§ **Records for this exercise**
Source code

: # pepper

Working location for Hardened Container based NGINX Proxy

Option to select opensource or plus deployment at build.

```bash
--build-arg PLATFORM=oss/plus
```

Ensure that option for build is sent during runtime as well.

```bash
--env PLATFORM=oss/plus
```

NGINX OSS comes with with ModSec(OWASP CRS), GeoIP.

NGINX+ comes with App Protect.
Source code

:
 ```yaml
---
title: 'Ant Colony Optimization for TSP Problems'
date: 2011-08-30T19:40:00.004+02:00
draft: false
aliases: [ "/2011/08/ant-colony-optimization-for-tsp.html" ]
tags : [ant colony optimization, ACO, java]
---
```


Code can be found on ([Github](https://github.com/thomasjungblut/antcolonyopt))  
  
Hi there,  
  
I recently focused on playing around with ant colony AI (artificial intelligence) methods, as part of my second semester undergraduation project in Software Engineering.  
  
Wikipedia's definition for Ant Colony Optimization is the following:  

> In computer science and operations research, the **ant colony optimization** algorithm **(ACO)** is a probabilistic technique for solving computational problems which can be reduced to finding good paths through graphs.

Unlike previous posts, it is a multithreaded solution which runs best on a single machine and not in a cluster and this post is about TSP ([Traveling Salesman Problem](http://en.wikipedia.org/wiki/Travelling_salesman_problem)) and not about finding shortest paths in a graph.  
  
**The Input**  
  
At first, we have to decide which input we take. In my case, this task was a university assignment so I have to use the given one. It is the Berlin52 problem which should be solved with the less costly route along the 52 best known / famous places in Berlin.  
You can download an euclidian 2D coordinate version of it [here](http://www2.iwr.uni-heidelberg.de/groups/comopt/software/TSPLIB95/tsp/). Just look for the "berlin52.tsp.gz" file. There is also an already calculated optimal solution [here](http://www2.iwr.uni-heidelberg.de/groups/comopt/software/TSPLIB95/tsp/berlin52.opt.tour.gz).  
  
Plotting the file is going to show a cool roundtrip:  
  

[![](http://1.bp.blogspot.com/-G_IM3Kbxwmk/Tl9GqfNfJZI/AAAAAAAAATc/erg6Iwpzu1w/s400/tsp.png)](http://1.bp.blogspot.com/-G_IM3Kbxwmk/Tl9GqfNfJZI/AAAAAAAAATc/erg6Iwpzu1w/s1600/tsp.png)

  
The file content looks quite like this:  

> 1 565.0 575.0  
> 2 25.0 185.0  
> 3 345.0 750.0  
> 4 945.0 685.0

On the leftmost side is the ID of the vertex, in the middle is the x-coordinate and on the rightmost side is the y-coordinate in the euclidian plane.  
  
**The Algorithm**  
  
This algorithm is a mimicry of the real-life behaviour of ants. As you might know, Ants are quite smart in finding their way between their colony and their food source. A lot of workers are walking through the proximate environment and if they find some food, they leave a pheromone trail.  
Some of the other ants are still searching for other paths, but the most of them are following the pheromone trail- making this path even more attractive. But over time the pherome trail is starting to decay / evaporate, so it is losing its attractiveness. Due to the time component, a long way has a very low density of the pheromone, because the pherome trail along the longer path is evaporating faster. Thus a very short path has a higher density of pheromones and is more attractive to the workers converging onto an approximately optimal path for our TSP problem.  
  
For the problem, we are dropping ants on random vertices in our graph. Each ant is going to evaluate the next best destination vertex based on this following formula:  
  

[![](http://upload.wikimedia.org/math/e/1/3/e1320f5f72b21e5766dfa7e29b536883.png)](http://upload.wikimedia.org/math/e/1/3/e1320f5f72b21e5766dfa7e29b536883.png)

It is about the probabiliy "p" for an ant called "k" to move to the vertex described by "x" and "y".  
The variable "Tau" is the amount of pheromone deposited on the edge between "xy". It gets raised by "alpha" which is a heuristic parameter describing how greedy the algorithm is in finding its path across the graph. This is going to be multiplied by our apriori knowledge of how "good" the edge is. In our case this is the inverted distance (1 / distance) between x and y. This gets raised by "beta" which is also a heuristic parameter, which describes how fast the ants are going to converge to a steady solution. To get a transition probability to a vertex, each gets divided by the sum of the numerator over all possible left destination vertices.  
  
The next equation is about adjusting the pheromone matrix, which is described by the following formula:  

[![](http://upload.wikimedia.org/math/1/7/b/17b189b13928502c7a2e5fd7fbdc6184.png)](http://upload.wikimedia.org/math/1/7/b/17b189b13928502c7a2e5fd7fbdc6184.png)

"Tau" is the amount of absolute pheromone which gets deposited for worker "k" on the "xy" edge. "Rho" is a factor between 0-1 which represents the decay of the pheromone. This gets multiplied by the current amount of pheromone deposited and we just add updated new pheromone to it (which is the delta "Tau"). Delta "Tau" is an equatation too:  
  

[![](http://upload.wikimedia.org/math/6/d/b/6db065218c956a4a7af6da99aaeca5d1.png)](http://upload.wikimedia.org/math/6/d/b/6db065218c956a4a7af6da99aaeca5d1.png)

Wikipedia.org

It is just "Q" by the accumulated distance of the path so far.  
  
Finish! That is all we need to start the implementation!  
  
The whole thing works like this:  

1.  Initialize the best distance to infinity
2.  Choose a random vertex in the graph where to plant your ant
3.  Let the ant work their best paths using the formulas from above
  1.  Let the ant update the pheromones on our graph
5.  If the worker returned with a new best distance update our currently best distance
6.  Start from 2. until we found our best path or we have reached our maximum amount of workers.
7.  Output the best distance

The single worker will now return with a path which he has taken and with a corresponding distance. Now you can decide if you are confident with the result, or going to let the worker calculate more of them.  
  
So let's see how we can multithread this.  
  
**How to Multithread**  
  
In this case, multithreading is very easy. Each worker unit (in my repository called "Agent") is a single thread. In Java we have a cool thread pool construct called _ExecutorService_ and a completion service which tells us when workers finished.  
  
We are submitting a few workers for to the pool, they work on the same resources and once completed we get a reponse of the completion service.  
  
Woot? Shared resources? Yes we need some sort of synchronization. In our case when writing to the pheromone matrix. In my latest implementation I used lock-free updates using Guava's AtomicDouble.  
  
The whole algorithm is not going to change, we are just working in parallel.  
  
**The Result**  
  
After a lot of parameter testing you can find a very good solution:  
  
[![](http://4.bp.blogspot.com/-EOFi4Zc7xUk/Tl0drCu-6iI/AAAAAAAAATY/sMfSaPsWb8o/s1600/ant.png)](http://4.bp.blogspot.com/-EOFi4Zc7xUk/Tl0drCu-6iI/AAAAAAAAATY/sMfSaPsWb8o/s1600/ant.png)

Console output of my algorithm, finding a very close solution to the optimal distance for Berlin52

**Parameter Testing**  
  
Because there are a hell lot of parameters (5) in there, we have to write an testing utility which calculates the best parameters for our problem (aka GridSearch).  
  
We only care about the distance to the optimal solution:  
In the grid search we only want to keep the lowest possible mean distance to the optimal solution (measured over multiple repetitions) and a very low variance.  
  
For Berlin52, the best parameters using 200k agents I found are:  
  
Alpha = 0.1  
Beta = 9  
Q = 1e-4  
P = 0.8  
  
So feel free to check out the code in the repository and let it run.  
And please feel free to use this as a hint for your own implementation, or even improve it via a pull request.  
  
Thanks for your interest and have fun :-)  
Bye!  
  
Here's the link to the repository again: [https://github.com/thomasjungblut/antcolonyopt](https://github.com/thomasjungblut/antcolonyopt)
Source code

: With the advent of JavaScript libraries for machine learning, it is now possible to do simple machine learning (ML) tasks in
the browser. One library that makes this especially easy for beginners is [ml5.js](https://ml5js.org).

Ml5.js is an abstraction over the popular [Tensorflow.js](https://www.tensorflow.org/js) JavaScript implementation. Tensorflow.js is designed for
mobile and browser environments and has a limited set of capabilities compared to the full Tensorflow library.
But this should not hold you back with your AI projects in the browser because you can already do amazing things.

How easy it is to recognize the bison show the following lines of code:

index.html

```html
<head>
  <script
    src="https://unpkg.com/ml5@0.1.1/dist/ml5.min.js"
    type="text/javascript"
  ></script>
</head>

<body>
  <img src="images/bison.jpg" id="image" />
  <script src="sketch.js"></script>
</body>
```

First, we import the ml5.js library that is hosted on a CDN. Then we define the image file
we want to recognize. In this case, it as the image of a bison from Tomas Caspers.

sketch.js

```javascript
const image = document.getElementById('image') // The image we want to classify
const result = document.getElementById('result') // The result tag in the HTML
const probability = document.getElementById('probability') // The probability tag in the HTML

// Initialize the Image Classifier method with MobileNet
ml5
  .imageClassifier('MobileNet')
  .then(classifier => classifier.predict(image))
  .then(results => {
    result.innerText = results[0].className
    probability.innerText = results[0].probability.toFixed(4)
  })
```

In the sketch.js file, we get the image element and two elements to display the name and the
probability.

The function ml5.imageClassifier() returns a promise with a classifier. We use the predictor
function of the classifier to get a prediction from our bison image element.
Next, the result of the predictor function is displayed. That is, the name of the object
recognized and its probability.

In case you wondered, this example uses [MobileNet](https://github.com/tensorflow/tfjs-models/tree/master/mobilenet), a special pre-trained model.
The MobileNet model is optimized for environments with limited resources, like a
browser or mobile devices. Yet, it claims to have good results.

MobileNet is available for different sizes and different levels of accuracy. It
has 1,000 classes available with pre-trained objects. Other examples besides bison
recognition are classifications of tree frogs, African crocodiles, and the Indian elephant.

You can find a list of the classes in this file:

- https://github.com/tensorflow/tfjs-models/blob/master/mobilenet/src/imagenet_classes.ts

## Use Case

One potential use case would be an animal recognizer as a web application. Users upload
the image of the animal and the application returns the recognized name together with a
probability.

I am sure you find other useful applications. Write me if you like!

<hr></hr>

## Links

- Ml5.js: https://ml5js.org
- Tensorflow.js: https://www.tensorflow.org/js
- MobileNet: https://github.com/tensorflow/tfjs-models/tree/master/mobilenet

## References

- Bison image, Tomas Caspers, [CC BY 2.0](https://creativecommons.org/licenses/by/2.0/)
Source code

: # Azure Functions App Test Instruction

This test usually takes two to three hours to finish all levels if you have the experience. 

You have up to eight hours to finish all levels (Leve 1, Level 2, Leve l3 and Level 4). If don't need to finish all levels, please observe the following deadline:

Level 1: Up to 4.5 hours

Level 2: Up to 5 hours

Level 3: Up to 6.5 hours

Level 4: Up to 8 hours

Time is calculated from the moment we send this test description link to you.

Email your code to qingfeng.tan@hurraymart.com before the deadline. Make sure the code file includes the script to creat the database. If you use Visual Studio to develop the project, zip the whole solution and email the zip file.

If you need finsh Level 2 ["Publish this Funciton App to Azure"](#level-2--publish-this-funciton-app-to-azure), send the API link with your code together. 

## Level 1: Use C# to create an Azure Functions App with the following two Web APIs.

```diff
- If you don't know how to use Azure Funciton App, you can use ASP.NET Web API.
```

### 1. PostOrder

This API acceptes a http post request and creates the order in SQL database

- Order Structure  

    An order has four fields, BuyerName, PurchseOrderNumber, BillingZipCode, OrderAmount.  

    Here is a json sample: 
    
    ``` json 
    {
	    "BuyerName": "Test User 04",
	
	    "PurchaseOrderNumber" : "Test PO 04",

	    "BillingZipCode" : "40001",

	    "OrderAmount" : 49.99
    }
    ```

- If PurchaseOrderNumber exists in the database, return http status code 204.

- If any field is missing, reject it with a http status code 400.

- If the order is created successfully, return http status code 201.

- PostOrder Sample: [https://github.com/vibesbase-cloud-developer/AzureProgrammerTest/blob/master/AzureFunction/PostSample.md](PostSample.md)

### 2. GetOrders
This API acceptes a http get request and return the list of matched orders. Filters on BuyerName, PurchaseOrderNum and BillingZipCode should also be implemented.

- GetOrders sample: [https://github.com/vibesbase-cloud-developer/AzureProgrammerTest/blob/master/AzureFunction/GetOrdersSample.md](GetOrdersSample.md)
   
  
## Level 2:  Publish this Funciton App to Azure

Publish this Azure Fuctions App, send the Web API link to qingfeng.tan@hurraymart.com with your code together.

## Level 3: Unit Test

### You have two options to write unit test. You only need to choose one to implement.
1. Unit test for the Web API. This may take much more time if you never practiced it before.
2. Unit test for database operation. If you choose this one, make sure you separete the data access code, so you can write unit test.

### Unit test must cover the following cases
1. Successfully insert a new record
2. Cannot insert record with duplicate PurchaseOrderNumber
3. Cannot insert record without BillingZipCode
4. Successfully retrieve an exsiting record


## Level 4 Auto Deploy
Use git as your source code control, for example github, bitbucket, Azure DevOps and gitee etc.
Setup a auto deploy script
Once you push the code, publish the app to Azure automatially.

§ **What is being asked**
Copy range, inclusive: the line holding "we want to recognize." to the line holding "function of the". Reproduce exactly those lines of the records above and no others.

§ **Exercise result**
we want to recognize. In this case, it as the image of a bison from Tomas Caspers.

sketch.js

```javascript
const image = document.getElementById('image') // The image we want to classify
const result = document.getElementById('result') // The result tag in the HTML
const probability = document.getElementById('probability') // The probability tag in the HTML

// Initialize the Image Classifier method with MobileNet
ml5
  .imageClassifier('MobileNet')
  .then(classifier => classifier.predict(image))
  .then(results => {
    result.innerText = results[0].className
    probability.innerText = results[0].probability.toFixed(4)
  })
```

In the sketch.js file, we get the image element and two elements to display the name and the
probability.

The function ml5.imageClassifier() returns a promise with a classifier. We use the predictor
function of the classifier to get a prediction from our bison image element.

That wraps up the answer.